[Collected data]
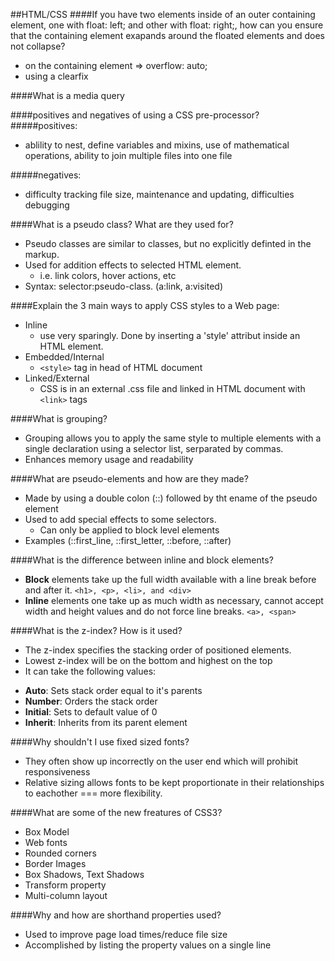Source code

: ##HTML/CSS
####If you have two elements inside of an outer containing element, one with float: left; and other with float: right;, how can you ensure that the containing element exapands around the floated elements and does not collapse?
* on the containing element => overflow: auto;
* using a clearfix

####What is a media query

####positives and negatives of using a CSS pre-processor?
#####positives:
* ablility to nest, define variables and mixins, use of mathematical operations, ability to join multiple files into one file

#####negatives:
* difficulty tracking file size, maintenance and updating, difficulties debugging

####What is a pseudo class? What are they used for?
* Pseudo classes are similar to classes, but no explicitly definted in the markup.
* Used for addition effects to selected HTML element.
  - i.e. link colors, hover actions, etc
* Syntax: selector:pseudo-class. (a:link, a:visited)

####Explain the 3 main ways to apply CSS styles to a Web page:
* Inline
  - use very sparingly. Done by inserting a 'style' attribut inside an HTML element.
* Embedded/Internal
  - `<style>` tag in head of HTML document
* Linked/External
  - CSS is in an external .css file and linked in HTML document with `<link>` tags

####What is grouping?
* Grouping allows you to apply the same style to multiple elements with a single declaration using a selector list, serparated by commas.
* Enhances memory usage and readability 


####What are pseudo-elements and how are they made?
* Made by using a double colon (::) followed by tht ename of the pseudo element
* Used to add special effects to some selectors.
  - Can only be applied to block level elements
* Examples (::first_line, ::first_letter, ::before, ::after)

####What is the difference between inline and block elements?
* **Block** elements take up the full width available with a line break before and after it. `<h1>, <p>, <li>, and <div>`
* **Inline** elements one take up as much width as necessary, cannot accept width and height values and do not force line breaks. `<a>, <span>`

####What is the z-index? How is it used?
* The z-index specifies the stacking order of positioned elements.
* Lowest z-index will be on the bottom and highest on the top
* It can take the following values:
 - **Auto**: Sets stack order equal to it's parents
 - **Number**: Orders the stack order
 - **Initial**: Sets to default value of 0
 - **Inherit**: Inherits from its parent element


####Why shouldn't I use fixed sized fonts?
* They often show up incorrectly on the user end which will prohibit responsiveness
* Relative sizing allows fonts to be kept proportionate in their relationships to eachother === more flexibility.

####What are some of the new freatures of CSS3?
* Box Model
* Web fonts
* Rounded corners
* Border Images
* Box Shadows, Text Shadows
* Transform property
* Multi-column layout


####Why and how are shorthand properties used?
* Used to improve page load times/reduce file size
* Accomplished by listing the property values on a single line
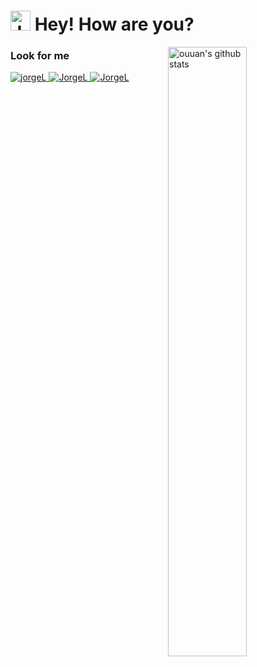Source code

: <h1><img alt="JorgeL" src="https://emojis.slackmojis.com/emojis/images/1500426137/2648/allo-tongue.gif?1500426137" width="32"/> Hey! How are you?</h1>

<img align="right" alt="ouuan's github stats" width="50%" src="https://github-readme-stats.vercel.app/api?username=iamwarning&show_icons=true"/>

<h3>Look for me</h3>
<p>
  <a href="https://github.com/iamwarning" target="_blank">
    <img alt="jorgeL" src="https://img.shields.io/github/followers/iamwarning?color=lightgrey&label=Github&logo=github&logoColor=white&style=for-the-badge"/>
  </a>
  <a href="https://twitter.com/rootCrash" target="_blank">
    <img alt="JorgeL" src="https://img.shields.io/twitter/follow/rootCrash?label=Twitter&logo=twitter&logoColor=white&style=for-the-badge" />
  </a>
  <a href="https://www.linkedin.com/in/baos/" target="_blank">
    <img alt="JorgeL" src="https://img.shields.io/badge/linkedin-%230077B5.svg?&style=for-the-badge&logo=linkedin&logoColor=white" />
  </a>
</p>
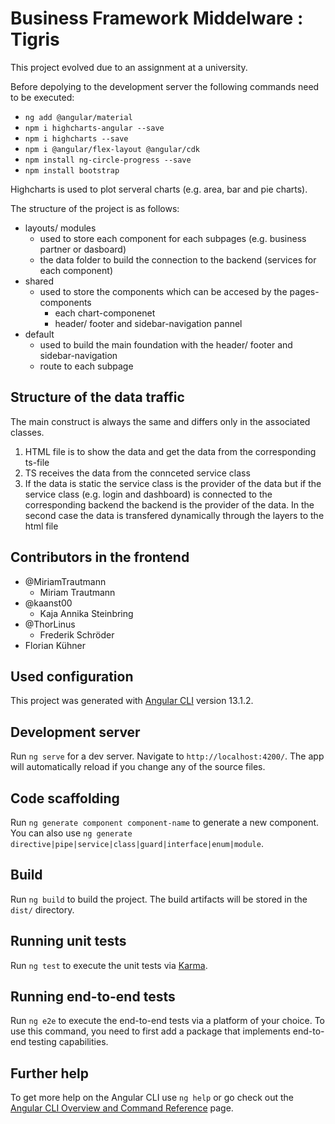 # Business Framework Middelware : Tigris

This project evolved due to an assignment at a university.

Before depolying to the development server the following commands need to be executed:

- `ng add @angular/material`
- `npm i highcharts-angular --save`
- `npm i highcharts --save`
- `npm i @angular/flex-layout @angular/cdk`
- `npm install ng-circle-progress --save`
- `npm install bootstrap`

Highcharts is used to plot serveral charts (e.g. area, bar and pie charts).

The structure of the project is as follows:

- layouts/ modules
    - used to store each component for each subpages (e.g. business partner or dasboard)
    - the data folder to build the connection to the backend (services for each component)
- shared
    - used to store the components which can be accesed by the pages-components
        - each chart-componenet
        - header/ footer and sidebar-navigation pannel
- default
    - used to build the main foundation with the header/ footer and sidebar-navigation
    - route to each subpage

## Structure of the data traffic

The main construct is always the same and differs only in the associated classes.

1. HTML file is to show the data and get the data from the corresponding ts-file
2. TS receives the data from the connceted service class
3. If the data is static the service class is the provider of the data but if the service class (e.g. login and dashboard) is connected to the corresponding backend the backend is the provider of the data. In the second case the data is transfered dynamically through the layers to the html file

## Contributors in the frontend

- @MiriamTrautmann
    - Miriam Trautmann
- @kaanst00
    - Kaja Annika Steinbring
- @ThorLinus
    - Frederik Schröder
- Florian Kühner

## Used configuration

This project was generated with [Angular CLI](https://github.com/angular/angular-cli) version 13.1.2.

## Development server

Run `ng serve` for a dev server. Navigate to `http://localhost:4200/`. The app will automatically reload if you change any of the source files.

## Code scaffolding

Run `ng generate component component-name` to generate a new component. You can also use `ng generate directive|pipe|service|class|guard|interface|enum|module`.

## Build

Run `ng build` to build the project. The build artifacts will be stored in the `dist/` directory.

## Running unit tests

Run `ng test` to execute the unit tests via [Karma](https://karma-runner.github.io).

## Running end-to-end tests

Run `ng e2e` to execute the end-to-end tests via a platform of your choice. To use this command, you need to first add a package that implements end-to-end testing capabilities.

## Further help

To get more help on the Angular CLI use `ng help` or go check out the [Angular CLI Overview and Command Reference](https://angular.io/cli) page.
---
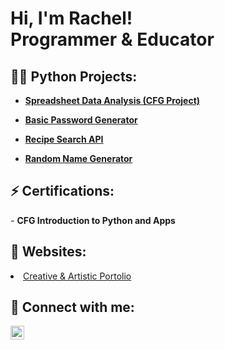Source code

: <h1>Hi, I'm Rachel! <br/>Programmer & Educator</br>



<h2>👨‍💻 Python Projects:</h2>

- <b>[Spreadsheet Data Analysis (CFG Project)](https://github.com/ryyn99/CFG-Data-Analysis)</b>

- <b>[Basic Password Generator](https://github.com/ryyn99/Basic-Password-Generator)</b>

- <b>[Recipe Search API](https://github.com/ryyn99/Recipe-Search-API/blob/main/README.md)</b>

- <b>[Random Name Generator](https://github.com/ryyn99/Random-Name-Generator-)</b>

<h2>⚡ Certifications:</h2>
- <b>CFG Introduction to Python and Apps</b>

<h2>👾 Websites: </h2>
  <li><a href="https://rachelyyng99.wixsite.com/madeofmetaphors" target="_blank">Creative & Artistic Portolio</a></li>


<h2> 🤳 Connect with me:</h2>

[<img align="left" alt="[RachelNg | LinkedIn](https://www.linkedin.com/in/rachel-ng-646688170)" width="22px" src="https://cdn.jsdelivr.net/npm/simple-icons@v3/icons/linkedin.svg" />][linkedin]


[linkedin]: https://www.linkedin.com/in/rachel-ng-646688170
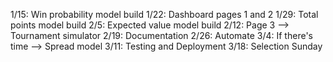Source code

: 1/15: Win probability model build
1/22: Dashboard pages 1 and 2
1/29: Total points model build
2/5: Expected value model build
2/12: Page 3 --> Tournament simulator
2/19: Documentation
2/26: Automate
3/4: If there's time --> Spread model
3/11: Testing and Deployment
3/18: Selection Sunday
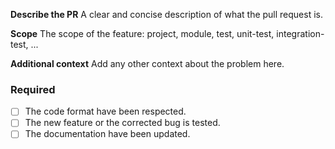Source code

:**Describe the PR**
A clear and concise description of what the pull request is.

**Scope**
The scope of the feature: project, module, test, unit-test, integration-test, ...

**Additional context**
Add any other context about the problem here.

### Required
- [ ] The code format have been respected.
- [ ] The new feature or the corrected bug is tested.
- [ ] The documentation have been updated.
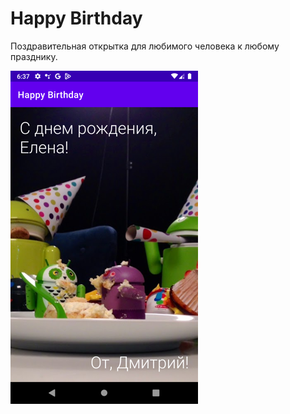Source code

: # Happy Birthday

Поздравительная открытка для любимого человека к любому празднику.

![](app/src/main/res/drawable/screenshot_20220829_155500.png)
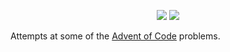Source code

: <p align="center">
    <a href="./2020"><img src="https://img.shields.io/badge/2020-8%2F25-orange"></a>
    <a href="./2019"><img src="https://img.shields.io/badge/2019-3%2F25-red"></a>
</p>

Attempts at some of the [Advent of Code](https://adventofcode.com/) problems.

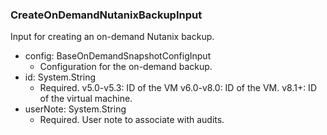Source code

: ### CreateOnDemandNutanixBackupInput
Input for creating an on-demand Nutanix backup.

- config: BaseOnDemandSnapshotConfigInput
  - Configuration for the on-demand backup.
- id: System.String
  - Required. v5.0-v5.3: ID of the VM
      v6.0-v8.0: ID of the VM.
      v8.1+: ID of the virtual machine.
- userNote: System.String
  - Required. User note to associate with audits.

**TASK TO COMPLETE:** Please give the number of lines with "after" in the entries above, and write no other text.

**TASK ANSWER:** 2